Ding Xu, a Hui language scholar, recorded 4,500 Hui words over the past three decades, hundreds of which he found had derived from Silk Road regions.
The word leg, or "chuogang" in Hui, sounds exactly like the word for walking stick in Persian, said Ding.
"Walking sticks are just like legs for people with walking difficulties. Centuries later, the word is used for leg in Xi'an," he said.
Two thousand years ago, Zhang Qian, a diplomat, was dispatched as envoy to the Western Regions, today's central and west Asia.

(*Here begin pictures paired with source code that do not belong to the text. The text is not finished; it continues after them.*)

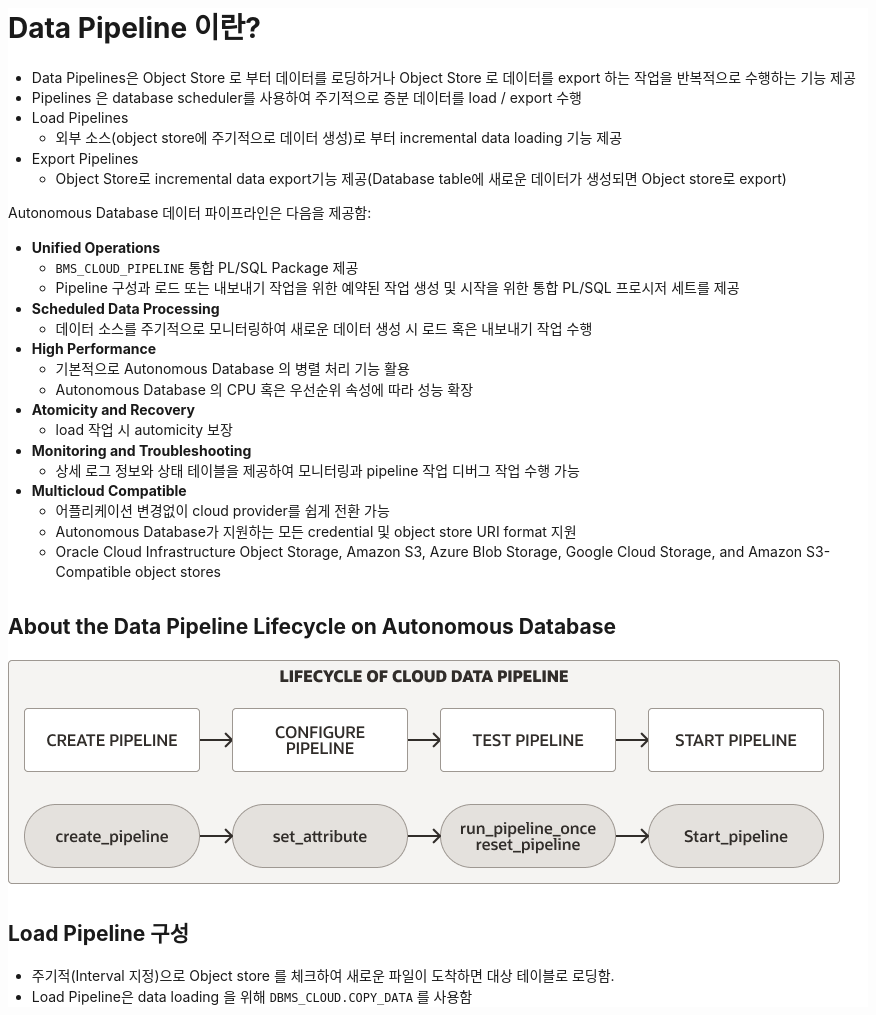 # Data Pipeline 이란?

- Data Pipelines은 Object Store 로 부터 데이터를 로딩하거나 Object Store 로 데이터를 export 하는 작업을 반복적으로 수행하는 기능 제공
- Pipelines 은 database scheduler를 사용하여 주기적으로 증분 데이터를 load / export 수행
- Load Pipelines
    + 외부 소스(object store에 주기적으로 데이터 생성)로 부터 incremental data loading 기능 제공
- Export Pipelines
    + Object Store로 incremental data export기능 제공(Database table에 새로운 데이터가 생성되면 Object store로 export)

Autonomous Database 데이터 파이프라인은 다음을 제공함:

- **Unified Operations** 
    + `BMS_CLOUD_PIPELINE` 통합 PL/SQL Package 제공
    + Pipeline 구성과 로드 또는 내보내기 작업을 위한 예약된 작업 생성 및 시작을 위한 통합 PL/SQL 프로시저 세트를 제공
- **Scheduled Data Processing** 
    + 데이터 소스를 주기적으로 모니터링하여 새로운 데이터 생성 시 로드 혹은 내보내기 작업 수행
- **High Performance** 
    + 기본적으로 Autonomous Database 의 병렬 처리 기능 활용
    + Autonomous Database 의 CPU 혹은 우선순위 속성에 따라 성능 확장
- **Atomicity and Recovery**
    + load 작업 시 automicity 보장 
- **Monitoring and Troubleshooting**
    + 상세 로그 정보와 상태 테이블을 제공하여 모니터링과 pipeline 작업 디버그 작업 수행 가능
- **Multicloud Compatible**
    + 어플리케이션 변경없이 cloud provider를 쉽게 전환 가능 
    + Autonomous Database가 지원하는 모든 credential 및 object store URI format 지원
    + Oracle Cloud Infrastructure Object Storage, Amazon S3, Azure Blob Storage, Google Cloud Storage, and Amazon S3-Compatible object stores

## About the Data Pipeline Lifecycle on Autonomous Database

![Lifecycle of Cloud Data Pipeline](./images/pipeline_lifecycle.png)


## Load Pipeline 구성

- 주기적(Interval 지정)으로 Object store 를 체크하여 새로운 파일이 도착하면 대상 테이블로 로딩함.
- Load Pipeline은 data loading 을 위해 `DBMS_CLOUD.COPY_DATA` 를 사용함
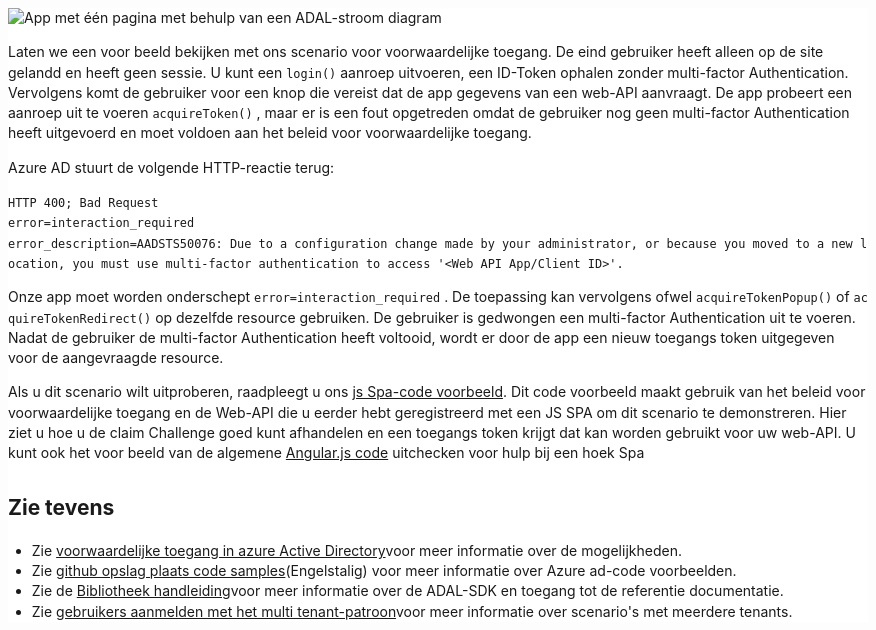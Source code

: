 ![App met één pagina met behulp van een ADAL-stroom diagram](./media/conditional-access-dev-guide/spa-using-adal-scenario.png)

Laten we een voor beeld bekijken met ons scenario voor voorwaardelijke toegang. De eind gebruiker heeft alleen op de site gelandd en heeft geen sessie. U kunt een `login()` aanroep uitvoeren, een ID-Token ophalen zonder multi-factor Authentication. Vervolgens komt de gebruiker voor een knop die vereist dat de app gegevens van een web-API aanvraagt. De app probeert een aanroep uit te voeren `acquireToken()` , maar er is een fout opgetreden omdat de gebruiker nog geen multi-factor Authentication heeft uitgevoerd en moet voldoen aan het beleid voor voorwaardelijke toegang.

Azure AD stuurt de volgende HTTP-reactie terug:

```
HTTP 400; Bad Request
error=interaction_required
error_description=AADSTS50076: Due to a configuration change made by your administrator, or because you moved to a new location, you must use multi-factor authentication to access '<Web API App/Client ID>'.
```

Onze app moet worden onderschept `error=interaction_required` . De toepassing kan vervolgens ofwel `acquireTokenPopup()` of `acquireTokenRedirect()` op dezelfde resource gebruiken. De gebruiker is gedwongen een multi-factor Authentication uit te voeren. Nadat de gebruiker de multi-factor Authentication heeft voltooid, wordt er door de app een nieuw toegangs token uitgegeven voor de aangevraagde resource.

Als u dit scenario wilt uitproberen, raadpleegt u ons [js Spa-code voorbeeld](https://github.com/Azure-Samples/active-directory-dotnet-webapi-onbehalfof-ca). Dit code voorbeeld maakt gebruik van het beleid voor voorwaardelijke toegang en de Web-API die u eerder hebt geregistreerd met een JS SPA om dit scenario te demonstreren. Hier ziet u hoe u de claim Challenge goed kunt afhandelen en een toegangs token krijgt dat kan worden gebruikt voor uw web-API. U kunt ook het voor beeld van de algemene [Angular.js code](https://github.com/Azure-Samples/active-directory-angularjs-singlepageapp) uitchecken voor hulp bij een hoek Spa

## <a name="see-also"></a>Zie tevens

* Zie [voorwaardelijke toegang in azure Active Directory](../conditional-access/overview.md)voor meer informatie over de mogelijkheden.
* Zie [github opslag plaats code samples](https://github.com/azure-samples?utf8=%E2%9C%93&q=active-directory)(Engelstalig) voor meer informatie over Azure ad-code voorbeelden.
* Zie de [Bibliotheek handleiding](active-directory-authentication-libraries.md)voor meer informatie over de ADAL-SDK en toegang tot de referentie documentatie.
* Zie [gebruikers aanmelden met het multi tenant-patroon](../develop/howto-convert-app-to-be-multi-tenant.md?toc=/azure/active-directory/azuread-dev/toc.json&bc=/azure/active-directory/azuread-dev/breadcrumb/toc.json)voor meer informatie over scenario's met meerdere tenants.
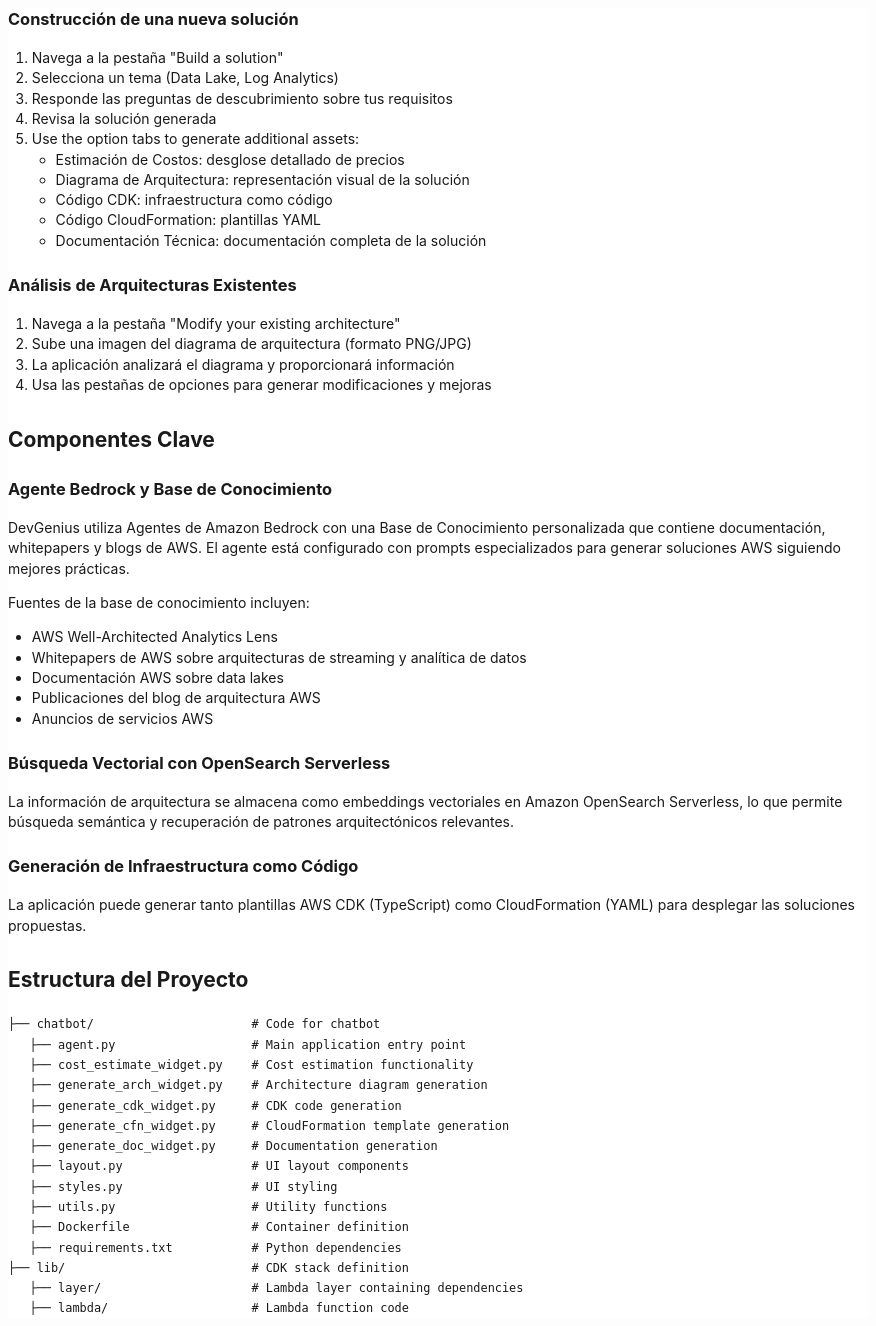### Construcción de una nueva solución

1. Navega a la pestaña "Build a solution"
2. Selecciona un tema (Data Lake, Log Analytics)
3. Responde las preguntas de descubrimiento sobre tus requisitos
4. Revisa la solución generada
5. Use the option tabs to generate additional assets:
   - Estimación de Costos: desglose detallado de precios
   - Diagrama de Arquitectura: representación visual de la solución
   - Código CDK: infraestructura como código
   - Código CloudFormation: plantillas YAML
   - Documentación Técnica: documentación completa de la solución

### Análisis de Arquitecturas Existentes

1. Navega a la pestaña "Modify your existing architecture"
2. Sube una imagen del diagrama de arquitectura (formato PNG/JPG)
3. La aplicación analizará el diagrama y proporcionará información
4. Usa las pestañas de opciones para generar modificaciones y mejoras

## Componentes Clave

### Agente Bedrock y Base de Conocimiento

DevGenius utiliza Agentes de Amazon Bedrock con una Base de Conocimiento personalizada que contiene documentación, whitepapers y blogs de AWS. El agente está configurado con prompts especializados para generar soluciones AWS siguiendo mejores prácticas.

Fuentes de la base de conocimiento incluyen:

- AWS Well-Architected Analytics Lens
- Whitepapers de AWS sobre arquitecturas de streaming y analítica de datos
- Documentación AWS sobre data lakes
- Publicaciones del blog de arquitectura AWS
- Anuncios de servicios AWS

### Búsqueda Vectorial con OpenSearch Serverless

La información de arquitectura se almacena como embeddings vectoriales en Amazon OpenSearch Serverless, lo que permite búsqueda semántica y recuperación de patrones arquitectónicos relevantes.

### Generación de Infraestructura como Código

La aplicación puede generar tanto plantillas AWS CDK (TypeScript) como CloudFormation (YAML) para desplegar las soluciones propuestas.

## Estructura del Proyecto

```txt
├── chatbot/                      # Code for chatbot
   ├── agent.py                   # Main application entry point
   ├── cost_estimate_widget.py    # Cost estimation functionality
   ├── generate_arch_widget.py    # Architecture diagram generation
   ├── generate_cdk_widget.py     # CDK code generation
   ├── generate_cfn_widget.py     # CloudFormation template generation
   ├── generate_doc_widget.py     # Documentation generation
   ├── layout.py                  # UI layout components
   ├── styles.py                  # UI styling
   ├── utils.py                   # Utility functions
   ├── Dockerfile                 # Container definition
   ├── requirements.txt           # Python dependencies
├── lib/                          # CDK stack definition
   ├── layer/                     # Lambda layer containing dependencies
   ├── lambda/                    # Lambda function code
```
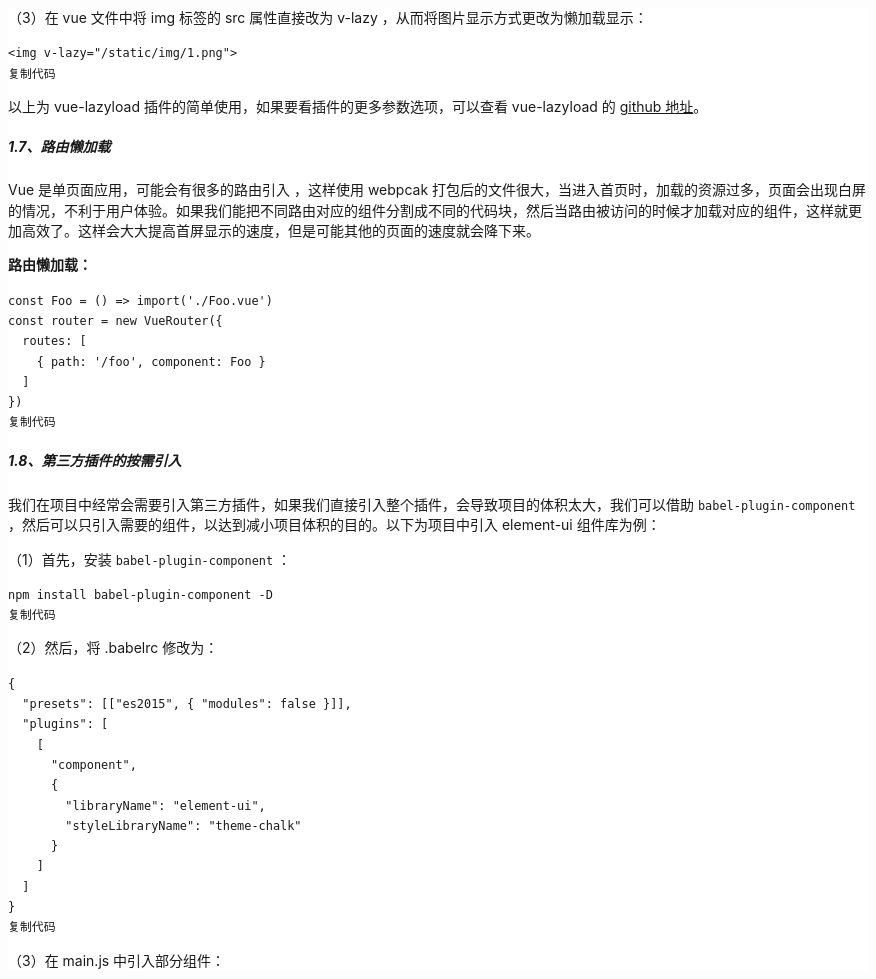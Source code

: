（3）在 vue 文件中将 img 标签的 src 属性直接改为 v-lazy ，从而将图片显示方式更改为懒加载显示：

```
<img v-lazy="/static/img/1.png">
复制代码
```

以上为 vue-lazyload 插件的简单使用，如果要看插件的更多参数选项，可以查看 vue-lazyload 的 [github 地址](https://link.juejin.cn?target=https%3A%2F%2Fgithub.com%2Fhilongjw%2Fvue-lazyload)。

##### 1.7、路由懒加载

Vue  是单页面应用，可能会有很多的路由引入 ，这样使用 webpcak 打包后的文件很大，当进入首页时，加载的资源过多，页面会出现白屏的情况，不利于用户体验。如果我们能把不同路由对应的组件分割成不同的代码块，然后当路由被访问的时候才加载对应的组件，这样就更加高效了。这样会大大提高首屏显示的速度，但是可能其他的页面的速度就会降下来。

**路由懒加载：**

```
const Foo = () => import('./Foo.vue')
const router = new VueRouter({
  routes: [
    { path: '/foo', component: Foo }
  ]
})
复制代码
```

##### 1.8、第三方插件的按需引入

​     我们在项目中经常会需要引入第三方插件，如果我们直接引入整个插件，会导致项目的体积太大，我们可以借助 `babel-plugin-component` ，然后可以只引入需要的组件，以达到减小项目体积的目的。以下为项目中引入 element-ui 组件库为例：

（1）首先，安装 `babel-plugin-component` ：

```
npm install babel-plugin-component -D
复制代码
```

（2）然后，将 .babelrc 修改为：

```
{
  "presets": [["es2015", { "modules": false }]],
  "plugins": [
    [
      "component",
      {
        "libraryName": "element-ui",
        "styleLibraryName": "theme-chalk"
      }
    ]
  ]
}
复制代码
```

（3）在 main.js 中引入部分组件：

Caravans along the Silk Road carried China-made silk, tea and porcelain westward, and brought back pepper, carrots and horses.
"Many Persians married and settled in the city, adding their own words to the dialect," said Ding.
Ding said introduction of goods from Silk Road regions also led to new words, such as the Hui dialect "bage," meaning parrot, which is derived from the Arabic word "bahgha."
Ding has compiled a book with his findings.
The Hui are the largest Muslim ethnic group in China, with the majority of the population in the country's northwestern regions, such as Ningxia, Qinghai and Shaanxi. Hui does not have a written form.